# Work task
A faithful copy is required of the lines from the top of the entries through the line that contains "and World Literature", both included, with no pictures.

# Data for review
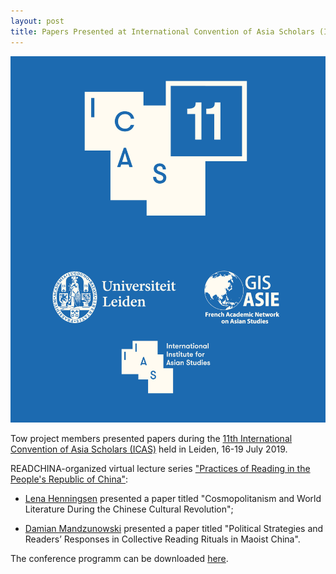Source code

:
 ```yaml
---
layout: post
title: Papers Presented at International Convention of Asia Scholars (ICAS) 2019
---
```


<span class="image right"><img src="/assets/images/icas11leiden.png" alt="" title="" style=""></span>

Tow project members presented papers during the [11th International Convention of Asia Scholars (ICAS)](https://www.iias.asia/event/icas11-leiden) held in Leiden, 16-19 July 2019.

READCHINA-organized virtual lecture series ["Practices of Reading in the People's Republic of China"](https://readchina.github.io/conferences.html):

- [Lena Henningsen](https://www.sinologie.uni-freiburg.de/Mitarbeiterinnen/professorinnen/henningsen) presented a paper titled "Cosmopolitanism and World Literature During the Chinese Cultural Revolution";

- [Damian Mandzunowski](https://www.sinologie.uni-freiburg.de/Mitarbeiterinnen/projektmitarbeiterinnen/mandzunowski) presented a paper titled "Political Strategies and Readers’ Responses in Collective Reading Rituals in Maoist China".

The conference programm can be downloaded [here](https://eu.eventscloud.com/file_uploads/9975450ba354e8668120b10778d17841_ICAS_11_Programme_prior_start.pdf).
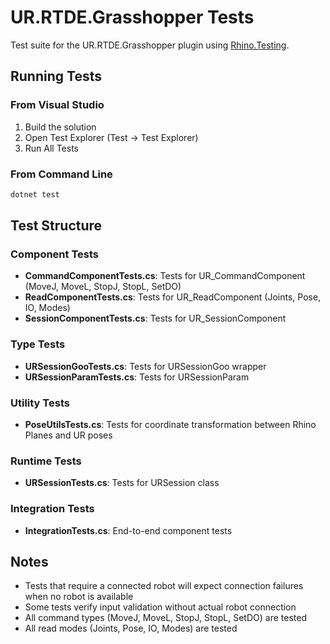 # UR.RTDE.Grasshopper Tests

Test suite for the UR.RTDE.Grasshopper plugin using [Rhino.Testing](https://github.com/mcneel/Rhino.Testing).

## Running Tests

### From Visual Studio
1. Build the solution
2. Open Test Explorer (Test → Test Explorer)
3. Run All Tests

### From Command Line
```bash
dotnet test
```

## Test Structure

### Component Tests
- **CommandComponentTests.cs**: Tests for UR_CommandComponent (MoveJ, MoveL, StopJ, StopL, SetDO)
- **ReadComponentTests.cs**: Tests for UR_ReadComponent (Joints, Pose, IO, Modes)
- **SessionComponentTests.cs**: Tests for UR_SessionComponent

### Type Tests
- **URSessionGooTests.cs**: Tests for URSessionGoo wrapper
- **URSessionParamTests.cs**: Tests for URSessionParam

### Utility Tests
- **PoseUtilsTests.cs**: Tests for coordinate transformation between Rhino Planes and UR poses

### Runtime Tests
- **URSessionTests.cs**: Tests for URSession class

### Integration Tests
- **IntegrationTests.cs**: End-to-end component tests

## Notes

- Tests that require a connected robot will expect connection failures when no robot is available
- Some tests verify input validation without actual robot connection
- All command types (MoveJ, MoveL, StopJ, StopL, SetDO) are tested
- All read modes (Joints, Pose, IO, Modes) are tested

# Response below
Source code

:
 ```yaml
---
layout: post
title: Papers Presented at International Convention of Asia Scholars (ICAS) 2019
---
```


<span class="image right"><img src="/assets/images/icas11leiden.png" alt="" title="" style=""></span>

Tow project members presented papers during the [11th International Convention of Asia Scholars (ICAS)](https://www.iias.asia/event/icas11-leiden) held in Leiden, 16-19 July 2019.

READCHINA-organized virtual lecture series ["Practices of Reading in the People's Republic of China"](https://readchina.github.io/conferences.html):

- [Lena Henningsen](https://www.sinologie.uni-freiburg.de/Mitarbeiterinnen/professorinnen/henningsen) presented a paper titled "Cosmopolitanism and World Literature During the Chinese Cultural Revolution";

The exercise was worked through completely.